● **WHAT THE TASK ASKS**: Retype the listing below exactly, beginning at the line that contains "对于本算例中较大的$5\ti" and ending with its last line.

● **ENTRIES SUPPLIED**:
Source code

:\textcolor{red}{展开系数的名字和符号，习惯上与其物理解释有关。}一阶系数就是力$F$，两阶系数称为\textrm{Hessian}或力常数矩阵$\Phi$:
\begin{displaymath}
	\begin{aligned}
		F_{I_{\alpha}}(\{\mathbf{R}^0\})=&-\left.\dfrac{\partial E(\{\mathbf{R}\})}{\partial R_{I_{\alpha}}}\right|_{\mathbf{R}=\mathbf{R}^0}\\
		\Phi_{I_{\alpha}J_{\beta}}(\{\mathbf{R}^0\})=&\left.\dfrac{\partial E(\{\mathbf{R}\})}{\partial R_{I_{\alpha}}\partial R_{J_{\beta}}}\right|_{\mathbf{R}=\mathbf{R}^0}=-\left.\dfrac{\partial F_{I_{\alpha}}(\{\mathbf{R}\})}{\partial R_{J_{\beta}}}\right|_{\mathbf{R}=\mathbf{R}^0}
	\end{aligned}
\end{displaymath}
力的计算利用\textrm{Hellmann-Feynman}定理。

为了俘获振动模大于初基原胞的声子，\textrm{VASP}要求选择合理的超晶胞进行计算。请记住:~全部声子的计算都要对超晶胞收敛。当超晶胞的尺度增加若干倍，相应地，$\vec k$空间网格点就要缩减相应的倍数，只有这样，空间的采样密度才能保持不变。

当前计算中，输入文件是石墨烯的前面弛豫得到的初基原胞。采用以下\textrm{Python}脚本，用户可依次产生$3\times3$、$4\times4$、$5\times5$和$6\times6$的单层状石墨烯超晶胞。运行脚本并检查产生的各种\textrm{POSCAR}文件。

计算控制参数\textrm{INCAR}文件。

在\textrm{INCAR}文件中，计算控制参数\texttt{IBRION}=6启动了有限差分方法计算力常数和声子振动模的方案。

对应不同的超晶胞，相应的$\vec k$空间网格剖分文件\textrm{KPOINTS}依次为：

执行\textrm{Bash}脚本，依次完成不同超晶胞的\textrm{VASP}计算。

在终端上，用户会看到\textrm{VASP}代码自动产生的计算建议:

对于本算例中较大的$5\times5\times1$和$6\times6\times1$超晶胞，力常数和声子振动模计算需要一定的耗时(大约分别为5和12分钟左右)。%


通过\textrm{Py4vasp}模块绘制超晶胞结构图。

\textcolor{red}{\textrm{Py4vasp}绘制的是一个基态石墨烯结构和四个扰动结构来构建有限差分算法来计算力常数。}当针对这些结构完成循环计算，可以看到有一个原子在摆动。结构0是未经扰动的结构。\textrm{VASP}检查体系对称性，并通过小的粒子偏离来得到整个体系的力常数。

● **COMPLETED TASK**:
对于本算例中较大的$5\times5\times1$和$6\times6\times1$超晶胞，力常数和声子振动模计算需要一定的耗时(大约分别为5和12分钟左右)。%


通过\textrm{Py4vasp}模块绘制超晶胞结构图。

\textcolor{red}{\textrm{Py4vasp}绘制的是一个基态石墨烯结构和四个扰动结构来构建有限差分算法来计算力常数。}当针对这些结构完成循环计算，可以看到有一个原子在摆动。结构0是未经扰动的结构。\textrm{VASP}检查体系对称性，并通过小的粒子偏离来得到整个体系的力常数。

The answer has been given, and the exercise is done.